How to Approach Your Essay
After you’ve figured out what you are going to talk about, it’s time to actually start giving a framework to your essay by writing an outline or rough draft. Getting your ideas down will help organize your thoughts, which at this point are probably in quite a jumble.
An outline will help you to order that chaos, giving the key structure that will be so important to conveying the message you want to write. Your outline is a skeleton, and you’ll need to add meat to those bones by actually sitting down and writing. Needless to say, this is where the real hard work begins. Most importantly, do not undermine yourself right off the bat by writing in a sloppy, unprofessional manner.
Your writing should reflect your intelligence, and intelligence is displayed through proper grammar and spelling throughout. Avoid not only the clichés referenced above, but also slang and foul language. If you’re going to use humor, make sure it really is funny, and not vulgar or excessive.
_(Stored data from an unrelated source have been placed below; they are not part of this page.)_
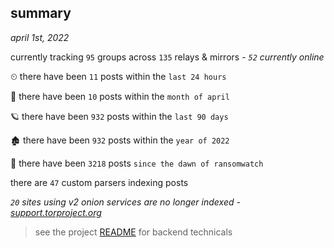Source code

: 
## summary
_april 1st, 2022_

currently tracking `95` groups across `135` relays & mirrors - _`52` currently online_

⏲ there have been `11` posts within the `last 24 hours`

🦈 there have been `10` posts within the `month of april`

🪐 there have been `932` posts within the `last 90 days`

🏚 there have been `932` posts within the `year of 2022`

🦕 there have been `3218` posts `since the dawn of ransomwatch`

there are `47` custom parsers indexing posts

_`20` sites using v2 onion services are no longer indexed - [support.torproject.org](https://support.torproject.org/onionservices/v2-deprecation/)_

> see the project [README](https://github.com/thetanz/ransomwatch#ransomwatch--) for backend technicals
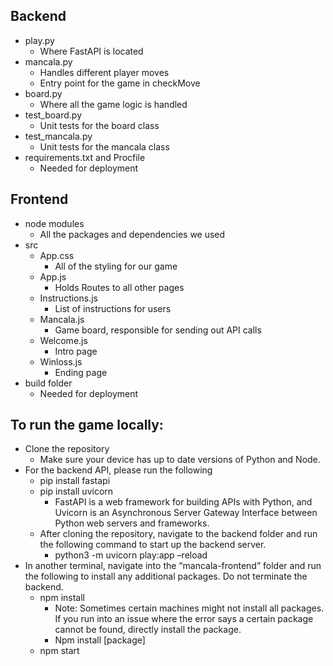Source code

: ## Backend
  * play.py
    *  Where FastAPI is located
  * mancala.py
    *  Handles different player moves
    *  Entry point for the game in checkMove
  * board.py
    *  Where all the game logic is handled
  * test_board.py
    *  Unit tests for the board class
  * test_mancala.py
    *  Unit tests for the mancala class
  * requirements.txt and Procfile
    *  Needed for deployment 
## Frontend 
  * node modules
    *  All the packages and dependencies we used
  * src
    *  App.css
        * All of the styling for our game
    *  App.js
        * Holds Routes to all other pages 
    *  Instructions.js
        * List of instructions for users 
    *  Mancala.js
        * Game board, responsible for sending out API calls 
    *  Welcome.js
        * Intro page 
    *  Winloss.js
        * Ending page 
  * build folder
    *  Needed for deployment

## To run the game locally:
  * Clone the repository
     * Make sure your device has up to date versions of Python and Node.  
  * For the backend API, please run the following  
     * pip install fastapi
     * pip install uvicorn 
        * FastAPI is a web framework for building APIs with Python, and Uvicorn is an Asynchronous Server Gateway Interface between Python web servers and frameworks.  
     * After cloning the repository, navigate to the backend folder and run the following command to start up the backend server.
       * python3 -m uvicorn play:app –reload
  * In another terminal, navigate into the “mancala-frontend” folder and run the following to install any additional packages. Do not terminate the backend.
    * npm install
       * Note: Sometimes certain machines might not install all packages. If you run into an issue where the error says a certain package cannot be found, directly install the package.
       * Npm install [package]
    * npm start  
   
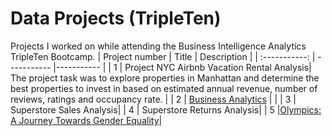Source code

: # Data Projects (TripleTen)
Projects I worked on while attending the Business Intelligence Analytics TripleTen Bootcamp.
| Project number | Title | Description |
| :-----------: | ----------- |----------- |
| 1 | Project NYC Airbnb Vacation Rental Analysis| The project task was to explore properties in Manhattan and determine the best properties to invest in based on estimated annual revenue, number of reviews, ratings and occupancy rate. |
| 2 | [Business Analytics](https://github.com/tsztin0217/) | |
| 3 | Superstore Sales Analysis|
| 4 | Superstore Returns Analysis|
| 5 |[Olympics: A Journey Towards Gender Equality](https://github.com/tsztin0217/Data-projects-TripleTen-/tree/4ee16c440c0232465ca038a7d09c973bd7266169/05%20Olympics)|
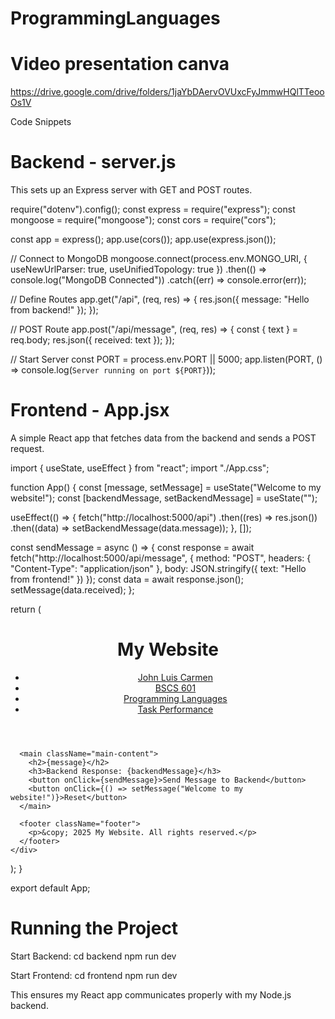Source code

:# ProgrammingLanguages

# Video presentation canva 
https://drive.google.com/drive/folders/1jaYbDAervOVUxcFyJmmwHQlTTeooOs1V


Code Snippets

# Backend - server.js
This sets up an Express server with GET and POST routes.


require("dotenv").config();
const express = require("express");
const mongoose = require("mongoose");
const cors = require("cors");

const app = express();
app.use(cors());
app.use(express.json());

// Connect to MongoDB
mongoose.connect(process.env.MONGO_URI, {
  useNewUrlParser: true, useUnifiedTopology: true
})
.then(() => console.log("MongoDB Connected"))
.catch((err) => console.error(err));

// Define Routes
app.get("/api", (req, res) => {
    res.json({ message: "Hello from backend!" });
});

// POST Route
app.post("/api/message", (req, res) => {
    const { text } = req.body;
    res.json({ received: text });
});

// Start Server
const PORT = process.env.PORT || 5000;
app.listen(PORT, () => console.log(`Server running on port ${PORT}`));




# Frontend - App.jsx
A simple React app that fetches data from the backend and sends a POST request.

import { useState, useEffect } from "react";
import "./App.css";

function App() {
  const [message, setMessage] = useState("Welcome to my website!");
  const [backendMessage, setBackendMessage] = useState("");

  useEffect(() => {
    fetch("http://localhost:5000/api")
      .then((res) => res.json())
      .then((data) => setBackendMessage(data.message));
  }, []);

  const sendMessage = async () => {
    const response = await fetch("http://localhost:5000/api/message", {
      method: "POST",
      headers: { "Content-Type": "application/json" },
      body: JSON.stringify({ text: "Hello from frontend!" })
    });
    const data = await response.json();
    setMessage(data.received);
  };

  return (
    <div>
      <header className="header">
        <h1>My Website</h1>
        <nav>
          <ul>
            <li><a href="#John">John Luis Carmen</a></li>
            <li><a href="#BSCS">BSCS 601</a></li>
            <li><a href="#Programming">Programming Languages</a></li>
            <li><a href="#Task">Task Performance</a></li>
          </ul>
        </nav>
      </header>

      <main className="main-content">
        <h2>{message}</h2>
        <h3>Backend Response: {backendMessage}</h3>
        <button onClick={sendMessage}>Send Message to Backend</button>
        <button onClick={() => setMessage("Welcome to my website!")}>Reset</button>
      </main>

      <footer className="footer">
        <p>&copy; 2025 My Website. All rights reserved.</p>
      </footer>
    </div>
  );
}

export default App;




# Running the Project
Start Backend:
cd backend
npm run dev

Start Frontend:
cd frontend
npm run dev

This ensures my React app communicates properly with my Node.js backend.





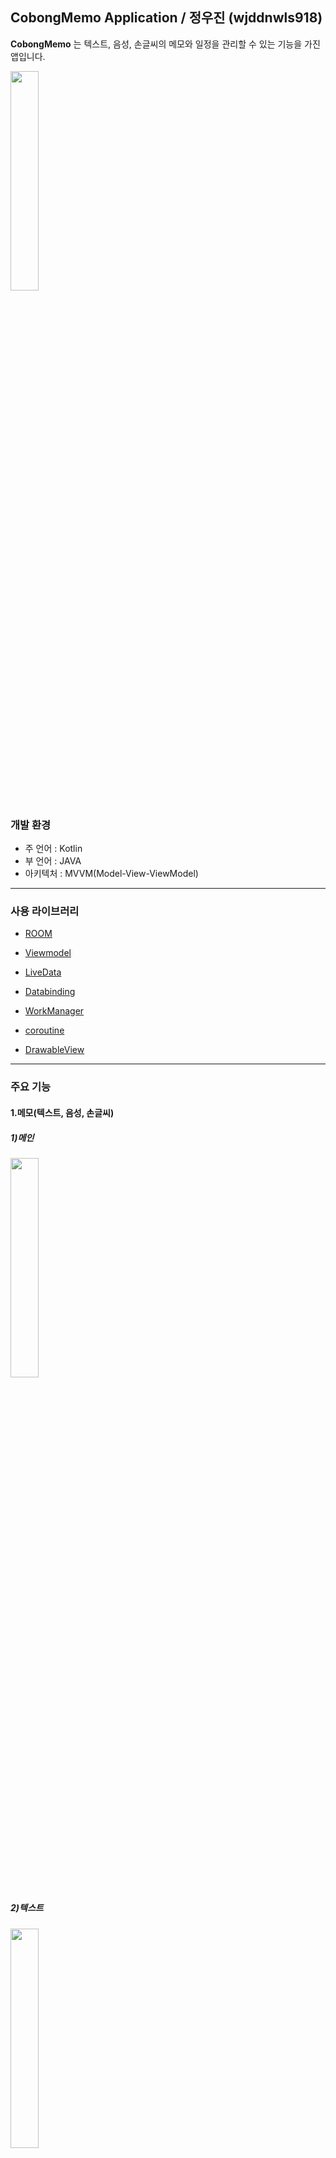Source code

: ﻿## **CobongMemo Application** / 정우진 (wjddnwls918)
**CobongMemo** 는 텍스트, 음성, 손글씨의 메모와 일정을 관리할 수 있는 기능을 가진 앱입니다.

<img src="./image/playstore-icon.png" width="30%" />

### 개발 환경
- 주 언어 : Kotlin
- 부 언어 : JAVA
- 아키텍처 : MVVM(Model-View-ViewModel)

------------------------------------------

### 사용 라이브러리
- [ROOM](https://developer.android.com/jetpack/androidx/releases/room)
- [Viewmodel](https://developer.android.com/topic/libraries/architecture/viewmodel)
- [LiveData](https://developer.android.com/topic/libraries/architecture/livedata)
- [Databinding](https://developer.android.com/topic/libraries/data-binding?hl=ko)
- [WorkManager](https://developer.android.com/topic/libraries/architecture/workmanager)
- [coroutine](https://codelabs.developers.google.com/codelabs/kotlin-coroutines/#0)

- [DrawableView](https://github.com/PaNaVTEC/DrawableView)

------------------------------------------

### 주요 기능

#### 1.메모(텍스트, 음성, 손글씨)

##### 1)메인
<div>
<img src="./image/memo_fragment.jpg" width="30%" />

</div>
  
  
##### 2)텍스트

<div>
<img src="./image/text_memo.jpg" width="30%" /> 
  
 </div>
 
 
##### 3)음성
 <div>
  
<img src="./image/voice_record.jpg" width="30%" />
  
 </div>
 
##### 4)손글씨 
 <div>
  
<img src="./image/handwrite_memo.jpg" width="30%" />
    
 
 </div>
 
#### 2.할일
 
 <div>
  
<img src="./image/today_and_tomorrow_todo_list.jpg" width="30%" />
    
 
 </div>
 
 
 
#### 3.일정


##### 1)달력
<div>
  
<img src="./image/calendar_and_schedule.jpg" width="30%" />
  
 
 </div>
 
##### 2)일정 추가

<div>
  
<img src="./image/add_schedule.jpg" width="30%" />
  <img src="./image/show_schedule.jpg" width="30%" />
 
 </div>

##### 3)장소 검색 (Kakao REST API, MAP)
<div>
  
<img src="./image/place_search.jpg" width="30%" />
 
 
 </div>

------------------------------------------
### 리팩토링

#### 전
<div>
  
<img src="./image/before_refactoring_java.PNG" width="50%" />
  
  </div>


#### 후
<div>
  
<img src="./image/after_refactorfing_kotlin_1.PNG" width="30%" />
  
  <img src="./image/after_refactorfing_kotlin_2.PNG" width="30%" />
  
  <img src="./image/after_refactorfing_kotlin_3.PNG" width="30%" />
 </div>


------------------------------------------

[[2018-07-26]](https://youtu.be/2yICxRnV6IM)

[[2018-09-10]](https://youtu.be/kTfF_A4JfCQ)

[[플레이스토어 링크]](https://play.google.com/store/apps/details?id=cobong.jeongwoojin.cobongmemo.cobongmemo)

[[2019-07-15]](https://youtu.be/Kb7Vr5lZ06E)

[[2019-11-12]](https://youtu.be/JHdFvyvtaCc) 

------------------------------------------
- KOREATECH
- Computer Science Engineering
- UOC LAB
- email : wjddnwls918@naver.com
- phone : 010-9368-5828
Above all else, write clearly, and in complete thoughts. A sentence that requires interpretation because you’re not explaining what you mean is one that will impress no one. You are telling your tale! Do not leave out crucial information!
Additionally, whereas a little embellishment here and there in describing things in a vivid way is acceptable, your essay should not be filled with blatant untruths. You cannot deceive your way into college. If you were a bench warmer and you claim to be the star of the team, they will know that you’re not telling the truth. This is your story, but it is autobiography, not fiction.
How to Structure Your Essay
Your opening paragraph will probably be the most crucial part of the essay, and it is here that you really must grab the attention of your reader. Start with something eye-catching: something that will make the reader stop and pay attention.
If you have a story to tell, explain why it’s important right off the bat. Say you want to become a doctor and the reason you want to become one is because your grandmother died from a curable illness. Start with that: “The day I decided to become a doctor was the day my grandmother died from cancer that should have been detected months before it was.”
Your own, individual essay may not be quite as personal as that, but start with something that will draw your reader in.
The following paragraphs should explain the theme you set forth in the opening paragraph and address the reason for your study at that college. As mentioned before, it’s crucial that you make them realize that you have some sort of plan and purpose.
If you are applying to multiple schools, the details of why you want to study should differ from one school to the next, explaining exactly how each individual school is a fit. The whole essay does not have to be unique, but don’t let them feel that this could apply equally to any school in the world. Just as you’re an individual, your essays should be individualized to your audience.
Lastly, end your essay by bringing the separate points all together and describe also what you will use your education for in the form of a goal you want to accomplish. Give them a reason for why they want to see you succeed, and give them a reason for why you should be given them a chance to do just that at their school.
If you have a clear idea of what to write, you organize it well by creating an outline or rough draft, you write clearly and without errors, your introduction hooks the reader in, the body of your essay explains why you want to study there, and you manage to end with some goals that will inspire them to think of you in the right light, then you will have done everything you can.
Nevertheless, you must also remember that this essay is just one of many factors in your application, and, while vital, it can only go so far.
If your grades, activities, letters, and background just don’t fit with the school’s standards and goals, or you just are facing too stiff of competition, even a great essay may not get you into your dream school. Still, the better your essay, the better your chances.
Oh, and one last thing: brevity is the soul of wit. If there is a maximum, don’t go over, and whatever the minimum is? Assume that they want, at most, twice that length. Your story should not be shorter than is needed, but neither should it be longer than necessary. Trim the fat. Your essay should not be bloated.